In a similar fashion to that of the preceding section, we should first wait until use cases emerge and then reconsider an abstraction when its benefits become clear. While developing unneeded functionality is little more than a waste of time, leveraging the wrong abstractions will kill or, at best, cripple our component’s interface. Although good abstractions are a powerful tool that can reduce the complexity and volume of code we write, subjecting consumers to inappropriate abstractions might increase the amount of code they need to write and will forcibly increase complexity by having users bend to the will of the abstraction, causing frustration and eventual abandonment of the poorly abstracted component.
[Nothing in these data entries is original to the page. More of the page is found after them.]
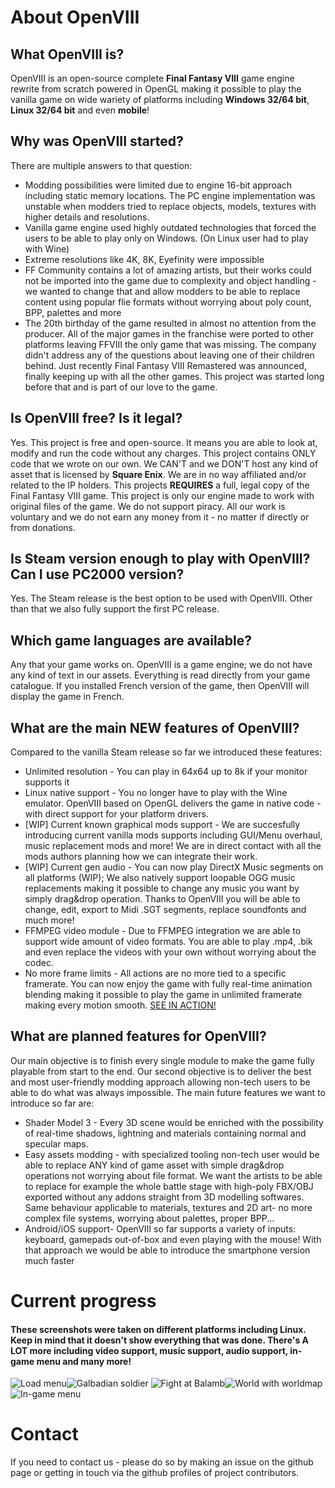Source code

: # About OpenVIII

## What OpenVIII is?

OpenVIII is an open-source complete **Final Fantasy VIII** game engine rewrite from scratch powered in OpenGL making it possible to play the vanilla game on wide wariety of platforms including **Windows 32/64 bit**, **Linux 32/64 bit** and even **mobile**!

## Why was OpenVIII started?

There are multiple answers to that question: 
* Modding possibilities were limited due to engine 16-bit approach including static memory locations. The PC engine implementation was unstable when modders tried to replace objects, models, textures with higher details and resolutions. 
* Vanilla game engine used highly outdated technologies that forced the users to be able to play only on Windows. (On Linux user had to play with Wine)
* Extreme resolutions like 4K, 8K, Eyefinity were impossible
* FF Community contains a lot of amazing artists, but their works could not be imported into the game due to complexity and object handling - we wanted to change that and allow modders to be able to replace content using popular flie formats without worrying about poly count, BPP, palettes and more
* The 20th birthday of the game resulted in almost no attention from the producer. All of the major games in the franchise were ported to other platforms leaving FFVIII the only game that was missing. The company didn't address any of the questions about leaving one of their children behind. Just recently Final Fantasy VIII Remastered was announced, finally keeping up with all the other games. This project was started long before that and is part of our love to the game.

## Is OpenVIII free? Is it legal?

Yes. This project is free and open-source. It means you are able to look at, modify and run the code without any charges. This project contains ONLY code that we wrote on our own. We CAN'T and we DON'T host any kind of asset that is licensed by **Square Enix**. We are in no way affiliated and/or related to the IP holders. This projects **REQUIRES** a full, legal copy of the Final Fantasy VIII game. This project is only our engine made to work with original files of the game. We do not support piracy. All our work is voluntary and we do not earn any money from it - no matter if directly or from donations. 

## Is Steam version enough to play with OpenVIII? Can I use PC2000 version?

Yes. The Steam release is the best option to be used with OpenVIII. Other than that we also fully support the first PC release.

## Which game languages are available?

Any that your game works on. OpenVIII is a game engine; we do not have any kind of text in our assets. Everything is read directly from your game catalogue. If you installed French version of the game, then OpenVIII will display the game in French.

## What are the main NEW features of OpenVIII?

Compared to the vanilla Steam release so far we introduced these features:

* Unlimited resolution - You can play in 64x64 up to 8k if your monitor supports it
* Linux native support - You no longer have to play with the Wine emulator. OpenVIII based on OpenGL delivers the game in native code - with direct support for your platform drivers. 
* [WIP] Current known graphical mods support - We are succesfully introducing current vanilla mods supports including GUI/Menu overhaul, music replacement mods and more! We are in direct contact with all the mods authors planning how we can integrate their work.
* [WIP] Current gen audio - You can now play DirectX Music segments on all platforms (WIP); We also natively support loopable OGG music replacements making it possible to change any music you want by simply drag&drop operation. Thanks to OpenVIII you will be able to change, edit, export to Midi .SGT segments, replace soundfonts and much more!
* FFMPEG video module - Due to FFMPEG integration we are able to support wide amount of video formats. You are able to play .mp4, .bik and even replace the videos with your own without worrying about the codec. 
* No more frame limits - All actions are no more tied to a specific framerate. You can now enjoy the game with fully real-time animation blending making it possible to play the game in unlimited framerate making every motion smooth. [SEE IN ACTION!](https://www.youtube.com/watch?v=J9v_CpdkkPY)


## What are planned features for OpenVIII?

Our main objective is to finish every single module to make the game fully playable from start to the end. Our second objective is to deliver the best and most user-friendly modding approach allowing non-tech users to be able to do what was always impossible. The main future features we want to introduce so far are:

* Shader Model 3 - Every 3D scene would be enriched with the possibility of real-time shadows, lightning and materials containing normal and specular maps.
* Easy assets modding - with specialized tooling non-tech user would be able to replace ANY kind of game asset with simple drag&drop operations not worrying about file format. We want the artists to be able to replace for example the whole battle stage with high-poly FBX/OBJ exported without any addons straight from 3D modelling softwares. Same behaviour applicable to materials, textures and 2D art- no more complex file systems, worrying about palettes, proper BPP...
* Android/iOS support- OpenVIII so far supports a variety of inputs: keyboard, gamepads out-of-box and even playing with the mouse! With that approach we would be able to introduce the smartphone version much faster


# Current progress

#### These screenshots were taken on different platforms including Linux. Keep in mind that it doesn't show everything that was done. There's A LOT more including video support, music support, audio support, in-game menu and many more!
![Load menu](https://i.postimg.cc/RVSzcGnm/Screenshot-from-2019-06-11-11-45-14.png)![Galbadian soldier](https://i.postimg.cc/rwzXHmJY/Screenshot-from-2019-06-11-11-44-19.png)
![Fight at Balamb](https://i.postimg.cc/5NsWpvwC/Screenshot-from-2019-06-11-11-44-38.png)![World with worldmap](https://i.postimg.cc/2SJRND9j/Screenshot-from-2019-06-11-11-46-24.png)![In-game menu](https://media.discordapp.net/attachments/552838120895283210/585505240476942347/unknown.png?width=795&height=467)


# Contact

If you need to contact us - please do so by making an issue on the github page or getting in touch via the github profiles of project contributors. 
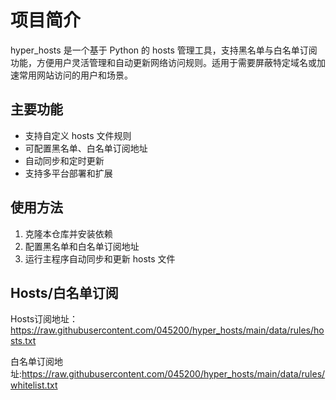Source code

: # 项目简介

hyper_hosts 是一个基于 Python 的 hosts 管理工具，支持黑名单与白名单订阅功能，方便用户灵活管理和自动更新网络访问规则。适用于需要屏蔽特定域名或加速常用网站访问的用户和场景。

## 主要功能

- 支持自定义 hosts 文件规则
- 可配置黑名单、白名单订阅地址
- 自动同步和定时更新
- 支持多平台部署和扩展

## 使用方法

1. 克隆本仓库并安装依赖
2. 配置黑名单和白名单订阅地址
3. 运行主程序自动同步和更新 hosts 文件

## Hosts/白名单订阅

Hosts订阅地址：https://raw.githubusercontent.com/045200/hyper_hosts/main/data/rules/hosts.txt

白名单订阅地址:https://raw.githubusercontent.com/045200/hyper_hosts/main/data/rules/whitelist.txt

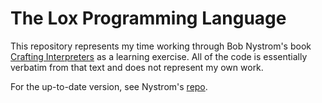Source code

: # The Lox Programming Language

This repository represents my time working through Bob Nystrom's book
[Crafting Interpreters](https://craftinginterpreters.com/) as a learning
exercise. All of the code is essentially verbatim from that text and does not
represent my own work.

For the up-to-date version, see Nystrom's [repo](https://github.com/munificent/craftinginterpreters/).
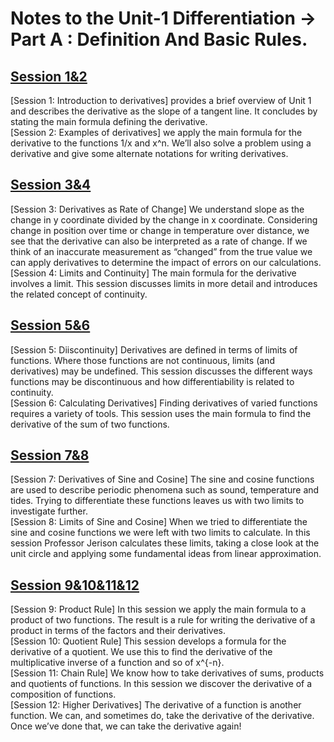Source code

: # Notes to the Unit-1 Differentiation -> Part A : Definition And Basic Rules.  
## [Session 1&2](https://github.com/Beckhol/MIT18.01-Single-variable-calculus-Notes/blob/main/Differentiation/Part%20A%20:%20Definition%20And%20Basic%20Rules/Session%201-2.md)  
[Session 1: Introduction to derivatives] provides a brief overview of Unit 1 and describes the derivative as the slope of a tangent line. It concludes by stating the main formula defining the derivative.    
[Session 2: Examples of derivatives] we apply the main formula for the derivative to the functions 1/x and x^n. We’ll also solve a problem using a derivative and give some alternate notations for writing derivatives.
## [Session 3&4](https://github.com/Beckhol/MIT18.01-Single-variable-calculus-Notes/blob/main/Differentiation/Part%20A%20:%20Definition%20And%20Basic%20Rules/Session%203-4.md)
[Session 3: Derivatives as Rate of Change] We understand slope as the change in y coordinate divided by the change in x coordinate. Considering change in position over time or change in temperature over distance, we see that the derivative can also be interpreted as a rate of change. If we think of an inaccurate measurement as “changed” from the true value we can apply derivatives to determine the impact of errors on our calculations.  
[Session 4: Limits and Continuity] The main formula for the derivative involves a limit. This session discusses limits in more detail and introduces the related concept of continuity.  
## [Session 5&6](https://github.com/Beckhol/CS-Notes-18.01-Single-Variable-Calculus/blob/main/Differentiation/Part%20A%20:%20Definition%20And%20Basic%20Rules/Session%205-6.md)  
[Session 5: Diiscontinuity] Derivatives are defined in terms of limits of functions. Where those functions are not continuous, limits (and derivatives) may be undefined. This session discusses the different ways functions may be discontinuous and how differentiability is related to continuity.  
[Session 6: Calculating Derivatives] Finding derivatives of varied functions requires a variety of tools. This session uses the main formula to find the derivative of the sum of two functions. 
## [Session 7&8](https://github.com/Beckhol/CS-Notes-18.01-Single-Variable-Calculus/blob/main/Differentiation/Part%20A%20:%20Definition%20And%20Basic%20Rules/Session%207-8.md)    
[Session 7: Derivatives of Sine and Cosine] The sine and cosine functions are used to describe periodic phenomena such as sound, temperature and tides. Trying to differentiate these functions leaves us with two limits to investigate further.  
[Session 8: Limits of Sine and Cosine] When we tried to differentiate the sine and cosine functions we were left with two limits to calculate. In this session Professor Jerison calculates these limits, taking a close look at the unit circle and applying some fundamental ideas from linear approximation.  
## [Session 9&10&11&12](https://github.com/Beckhol/CS-Notes-18.01-Single-Variable-Calculus/blob/main/Differentiation/Part%20A%20:%20Definition%20And%20Basic%20Rules/Session%209-10.md)  
[Session 9: Product Rule] In this session we apply the main formula to a product of two functions. The result is a rule for writing the derivative of a product in terms of the factors and their derivatives.  
[Session 10: Quotient Rule] This session develops a formula for the derivative of a quotient. We use this to find the derivative of the multiplicative inverse of a function and so of x^{-n}.  
[Session 11: Chain Rule] We know how to take derivatives of sums, products and quotients of functions. In this session we discover the derivative of a composition of functions.  
[Session 12: Higher Derivatives] The derivative of a function is another function. We can, and sometimes do, take the derivative of the derivative. Once we’ve done that, we can take the derivative again!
HTTP libraries are a great example of how the right abstraction for an interface depends entirely on the use cases its consumer has in mind. Plain GET calls can be serviced with callbacks or promises, but streaming requires an event-driven interface that allows the consumer to act as soon as the stream has portions of data ready for consumption. A typical GET request could be serviced by an event-driven interface as well, allowing the implementor to abstract every use case under an event-driven model. To the consumer, this model would feel a bit convoluted for the simplest case, however. Even when we’ve grouped every use case under a convenient abstraction, the consumer shouldn’t have to settle for get('/cats').on('data', gotCats) when their use case doesn’t involve streaming. They could be using a simpler get('/cats', gotCats) interface instead, which wouldn’t need to handle error events separately, either, instead relying on the Node.js convention whereby the first argument passed to callbacks is an error or null when everything goes smoothly.
An HTTP library that’s primarily focused on streaming might go for the event-driven model in all cases because convenience methods such as a callback-based interface could be implemented on top of this minimal interface. This is acceptable; we’re focusing on the use case at hand and keeping our API surface as small as possible, while still allowing our library to be wrapped for higher-level consumption. If our library was primarily focused on the experience of leveraging its interface, we might go for the callback- or promise-based approach. When that library then has to support streaming, it might incorporate an event-driven interface. At this point, we’d have to decide whether to expose that kind of interface solely for streaming purposes, or whether it’d be available for commonplace scenarios as well. On the one hand, exposing it solely for the streaming use case keeps the API surface small. On the other, exposing it for every use case results in a more flexible and consistent API, which might be what consumers expect.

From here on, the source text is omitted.